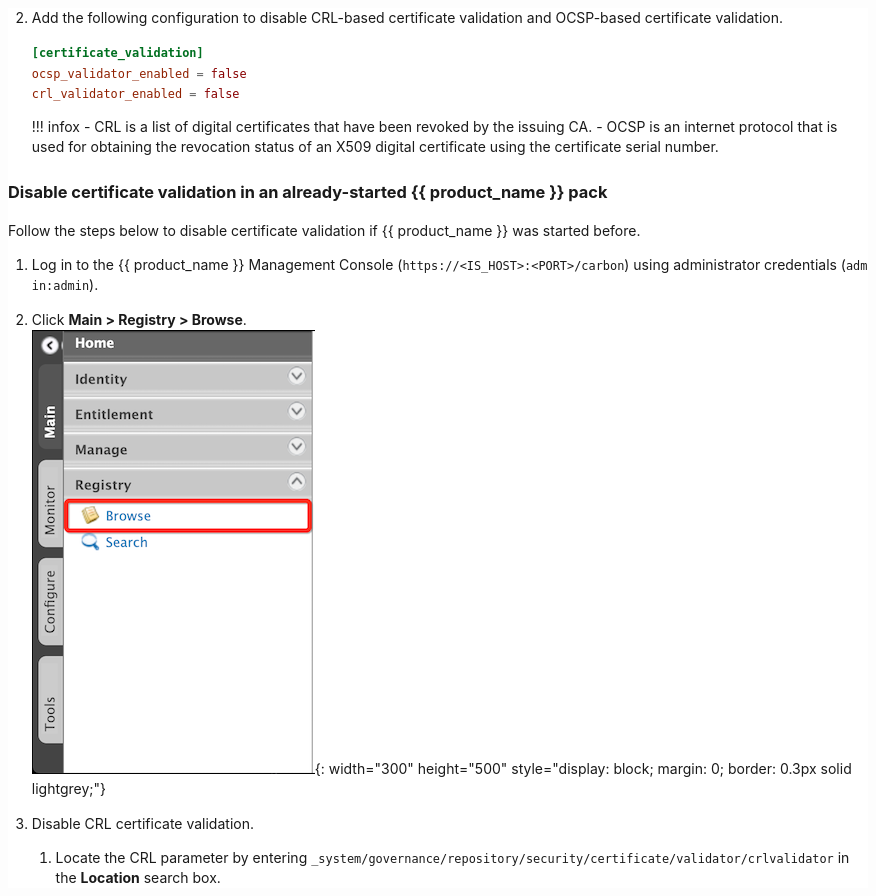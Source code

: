2.  Add the following configuration to disable CRL-based certificate validation and OCSP-based certificate validation.

    ``` toml
    [certificate_validation]
    ocsp_validator_enabled = false
    crl_validator_enabled = false
    ```
    
    !!! infox
        - CRL is a list of digital certificates that have been revoked by the issuing CA.
        - OCSP is an internet protocol that is used for obtaining the revocation status of an X509 digital certificate using the certificate serial number.

### Disable certificate validation in an already-started {{ product_name }} pack

Follow the steps below to disable certificate validation if {{ product_name }} was started before.

1. Log in to the {{ product_name }} Management Console (`https://<IS_HOST>:<PORT>/carbon`) using administrator credentials (`admin:admin`).

2.  Click **Main > Registry > Browse**.  
    ![registry](../../../assets/img/guides/authentication/mfa/registry.png){: width="300" height="500" style="display: block; margin: 0; border: 0.3px solid lightgrey;"}

3.  Disable CRL certificate validation.

    1.  Locate the CRL parameter by entering
            `_system/governance/repository/security/certificate/validator/crlvalidator`
            in the **Location** search box.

Required work: Copy out every entry above exactly. Leave the pictures out.

Your response:
Source code

:2.  Add the following configuration to disable CRL-based certificate validation and OCSP-based certificate validation.

    ``` toml
    [certificate_validation]
    ocsp_validator_enabled = false
    crl_validator_enabled = false
    ```
    
    !!! infox
        - CRL is a list of digital certificates that have been revoked by the issuing CA.
        - OCSP is an internet protocol that is used for obtaining the revocation status of an X509 digital certificate using the certificate serial number.

### Disable certificate validation in an already-started {{ product_name }} pack

Follow the steps below to disable certificate validation if {{ product_name }} was started before.

1. Log in to the {{ product_name }} Management Console (`https://<IS_HOST>:<PORT>/carbon`) using administrator credentials (`admin:admin`).

2.  Click **Main > Registry > Browse**.  
    ![registry](../../../assets/img/guides/authentication/mfa/registry.png){: width="300" height="500" style="display: block; margin: 0; border: 0.3px solid lightgrey;"}

3.  Disable CRL certificate validation.

    1.  Locate the CRL parameter by entering
            `_system/governance/repository/security/certificate/validator/crlvalidator`
            in the **Location** search box.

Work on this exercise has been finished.